Laia Abril: A History of Misogyny, Chapter One: On Abortion
Laia Abril’s (b. 1986) long-term project A History of Misogyny (2016, ongoing) is a visual research undertaken through historical and contemporary comparisons. In her first chapter, On Abortion, Abril documents and conceptualizes the dangers and damages caused by women’s lack of legal, safe and free access to abortion. Continuing with her painstaking research methodology, Abril draws on the past to highlight the long, continuous erosion of women’s reproductive rights to present-day. Her collection of visual, audio and textual evidence weaves a net of questions about ethics and morality, and reveals a staggering series of social triggers, stigmas, and taboos around abortion that have been invisible until now.
Under “natural” circumstances, the average woman would get pregnant about 15 times in her life, resulting in ten births. Seven of those babies would survive childhood. For centuries, people have searched for ways to delay or terminate pregnancy. Today, safe and efficient means of abortion finally exist, yet women around the world continue to use ancient, illegal or risky home methods: Every year, 47,000 women around the world die due to botched abortions.
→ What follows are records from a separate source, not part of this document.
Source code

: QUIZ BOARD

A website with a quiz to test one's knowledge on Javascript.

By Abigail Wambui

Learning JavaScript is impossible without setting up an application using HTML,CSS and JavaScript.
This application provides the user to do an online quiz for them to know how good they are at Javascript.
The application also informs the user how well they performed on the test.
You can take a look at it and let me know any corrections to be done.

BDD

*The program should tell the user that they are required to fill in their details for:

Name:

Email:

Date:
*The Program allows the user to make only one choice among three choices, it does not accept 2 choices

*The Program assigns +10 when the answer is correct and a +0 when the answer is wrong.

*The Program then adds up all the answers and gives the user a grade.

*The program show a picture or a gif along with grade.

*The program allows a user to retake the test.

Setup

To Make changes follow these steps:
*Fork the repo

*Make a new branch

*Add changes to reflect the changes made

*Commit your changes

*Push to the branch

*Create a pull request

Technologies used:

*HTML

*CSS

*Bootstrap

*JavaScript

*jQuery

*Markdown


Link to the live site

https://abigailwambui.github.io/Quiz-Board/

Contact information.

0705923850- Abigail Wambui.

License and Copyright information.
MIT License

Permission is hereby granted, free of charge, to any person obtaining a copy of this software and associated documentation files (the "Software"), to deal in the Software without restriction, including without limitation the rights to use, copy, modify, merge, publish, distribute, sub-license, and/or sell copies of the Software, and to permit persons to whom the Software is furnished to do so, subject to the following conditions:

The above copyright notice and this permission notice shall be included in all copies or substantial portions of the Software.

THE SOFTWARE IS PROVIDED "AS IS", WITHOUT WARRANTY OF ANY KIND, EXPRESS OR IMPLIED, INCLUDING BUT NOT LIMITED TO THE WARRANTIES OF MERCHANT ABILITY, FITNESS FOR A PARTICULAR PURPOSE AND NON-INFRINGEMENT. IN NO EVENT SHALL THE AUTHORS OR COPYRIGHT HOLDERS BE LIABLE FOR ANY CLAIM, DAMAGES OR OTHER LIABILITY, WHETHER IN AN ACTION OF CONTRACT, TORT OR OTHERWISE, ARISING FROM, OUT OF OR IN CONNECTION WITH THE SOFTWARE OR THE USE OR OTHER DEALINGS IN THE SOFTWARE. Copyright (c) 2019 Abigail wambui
Across countries and religions, millions of women are blocked from abortion technologies by law and social coercion, and are forced to carry pregnancies to term against their will. Some are minors and rape victims. For many, the pregnancy is not viable or poses a health risk. But all can be criminalized for trying to abort. In violation of patient confidentiality codes, doctors and healthcare providers have been known report women seeking illegal abortions, even when is medically necessary to save the patient’s life.